Bukannya hanya senyumnya yang membuatnya cantik tapi tawanya juga, aku hanya kembali tersenyum melihatnya. Dia berkata “kalau gitu kamu tinggal dirumah aku aja, aku udah punya rumah biar kamu gak jadi penumpang dirumah orang tua kamu.”

Serentak aku terkejut “maaf deh aku belum siap kamu lamar, umur seginipun kamu udah sanggup lamar ya, trus cewek lamar cowok lagi. Tapi serius kamu udah punya rumah?”

“hahaha gak apalah kan harus dicari dari seumuran kayak gini. Serius aku udah punya rumah,’’ dia menjawab dengan terlihat serius.

“wah keren, dapat duit darimana bangun rumah,” aku hanya pura-pura terkejut karena tak percaya.

“duitnya gak pake duit aku, aku diberi hadiah ulang tahun sama orang tua aku waktu umur 15 tahun kemaren. Jujur aku gak juga gak percaya tapi inilah kenyataannya.”

Aku mulai percaya apa yang dia katakana karena dia menunjukkan beberapa foto di HP nya waktu ulang tahunnya tersebut dan aku baru sadar kalau dia orang kaya karena udah punya rumah walaupun masih siswa.
“tapi rumahnya dimana? kamu tinggal dilingkungan sini?.”

“rumahnya bukan disini dan aku juga bukan tinggal didaerah ini. Aku berasal dari tempat yang jauh dari sini, aku baru sampai tadi untuk mengunjungi nenek disini.”

“trus kok pake seragam sekolah? Trus kucing yang kamu ceritain gak dapat dari daerah sini?,” aku masih heran.

“iya soalnya langsung kesini siap sekolah karena orang tua aku mendesak gitu. Kucing yang ada dirumahku bukan dari daerah sini tapi kucing yang sedang kugendong ini pastinya dari daerah sini,” dia berbicara serius sambil melihat kucing yang dia pegang.

“ooh jadi kamu orang asing disini ya, pantesan kamu cantik,” frontal aku katakan.

“iya orang asing hehe. Kamu bilang aku cantik tapi tadi aku ajakin serumah kamu gak mau, cowok emang sering bohong deh.”

“aku bukan bohonglah emang aku gak mau, kita ni masih mudalah haduuh.” Aku agak menjawab dengan cemberut sedikit.

“iya aku becanda kok, jangan jawabnya kayak gitulah.
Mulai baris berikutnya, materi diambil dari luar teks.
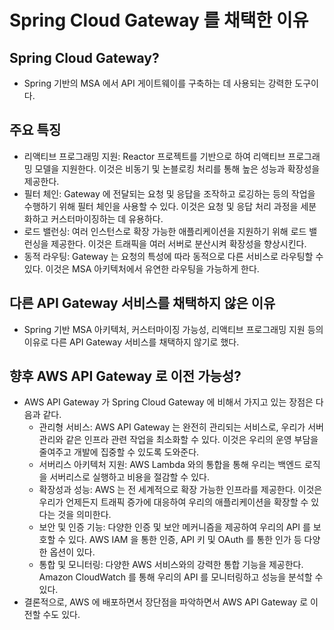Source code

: # Spring Cloud Gateway 를 채택한 이유

## Spring Cloud Gateway?
- Spring 기반의 MSA 에서 API 게이트웨이를 구축하는 데 사용되는 강력한 도구이다.

## 주요 특징
- 리액티브 프로그래밍 지원: Reactor 프로젝트를 기반으로 하여 리액티브 프로그래밍 모델을 지원한다. 이것은 비동기 및 논블로킹 처리를 통해 높은 성능과 확장성을 제공한다.
- 필터 체인: Gateway 에 전달되는 요청 및 응답을 조작하고 로깅하는 등의 작업을 수행하기 위해 필터 체인을 사용할 수 있다. 이것은 요청 및 응답 처리 과정을 세분화하고 커스터마이징하는 데 유용하다.
- 로드 밸런싱: 여러 인스턴스로 확장 가능한 애플리케이션을 지원하기 위해 로드 밸런싱을 제공한다. 이것은 트래픽을 여러 서버로 분산시켜 확장성을 향상시킨다.
- 동적 라우팅: Gateway 는 요청의 특성에 따라 동적으로 다른 서비스로 라우팅할 수 있다. 이것은 MSA 아키텍처에서 유연한 라우팅을 가능하게 한다.

## 다른 API Gateway 서비스를 채택하지 않은 이유
- Spring 기반 MSA 아키텍처, 커스터마이징 가능성, 리액티브 프로그래밍 지원 등의 이유로 다른 API Gateway 서비스를 채택하지 않기로 했다.

## 향후 AWS API Gateway 로 이전 가능성?
- AWS API Gateway 가 Spring Cloud Gateway 에 비해서 가지고 있는 장점은 다음과 같다.
  - 관리형 서비스: AWS API Gateway 는 완전히 관리되는 서비스로, 우리가 서버 관리와 같은 인프라 관련 작업을 최소화할 수 있다. 이것은 우리의 운영 부담을 줄여주고 개발에 집중할 수 있도록 도와준다.
  - 서버리스 아키텍처 지원: AWS Lambda 와의 통합을 통해 우리는 백엔드 로직을 서버리스로 실행하고 비용을 절감할 수 있다.
  - 확장성과 성능: AWS 는 전 세계적으로 확장 가능한 인프라를 제공한다. 이것은 우리가 언제든지 트래픽 증가에 대응하여 우리의 애플리케이션을 확장할 수 있다는 것을 의미한다.
  - 보안 및 인증 기능: 다양한 인증 및 보안 메커니즘을 제공하여 우리의 API 를 보호할 수 있다. AWS IAM 을 통한 인증, API 키 및 OAuth 를 통한 인가 등 다양한 옵션이 있다.
  - 통합 및 모니터링: 다양한 AWS 서비스와의 강력한 통합 기능을 제공한다. Amazon CloudWatch 를 통해 우리의 API 를 모니터링하고 성능을 분석할 수 있다.
- 결론적으로, AWS 에 배포하면서 장단점을 파악하면서 AWS API Gateway 로 이전할 수도 있다.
Oh iya dari tadi ngobrol kok formal kali ya pake aku kamu gitu,” dia tertawa seperti mengajakku tertawa juga.

“nama aku nazwar dan tinggal disektiar lingkungan sini, aku masih siswa juga seperti kamu.”

“oke, nama aku suci dan terserah nazwar mau memanggil dengan panggilan apa.”

“sip deh, suci sepertinya hujan gak deras kali lah nazwar pulang ya. Yok barengan ?”

“oke suci juga, bye nazwar kita pulang beda arah.”

Dia melambaikan tangannya kepadaku sambil berbalik badan melihat kepadaku. Dia tersenyum dan sangat tersenyum hingga tanpa sadar aku juga membalas senyumannya. Dia berjalan perlahan aku berlari perlahan dan terdengar “nazwar besok aku sudah tak disini lagi soalnya besok aku balik, senang bisa mengenalmu,” mengatakannya kuat.

Aku lantas terhenti “balik kemana?,” suaraku lebih kuat mengatakannya.

“kerumahku yang jauh dari sini.”

Dia mengakhirinya dengan senyum yang terakhir aku lihat darinya “senang bisa mengenalmu juag.”

Ada satu hal yang mengganggu pikiranku, rumahnya yang jauh itu dimana dan kenapa dia pulang kearah dimana dia datang? Kenapa dia datang dan pulang kearah yang sama? Ini hari ini dengan terik yang berubah hujan dan membuatku kenal dengan seorang suci dalam perkenalan singkat. Sejak saat itu aku tak pernah melihat suci lagi.

Aku pulang kerumah dengan baju yang lembab karena hujan “Ayah aku pulang.”

Aku langsung masuk kekamar dan ganti baju, langsung kutemui ayah yang sedang duduk diteras depan. “yah, kasih nazwar duit yah buat beli eskrim,” dengan manjanya aku meminta dan padahal sudah siswa aku sekarang.

“jangan beli eskrim sekarang, tadi ayah liat kamu pulang panas-panasan dari sekolah dan terkena hujan ditengah jalan. Kalau makan eskrim sekarang ntar sakit, jadi gak uang buat beli es ya.”

“nah ayah kok gak bawa aku pulang naik motor juga?”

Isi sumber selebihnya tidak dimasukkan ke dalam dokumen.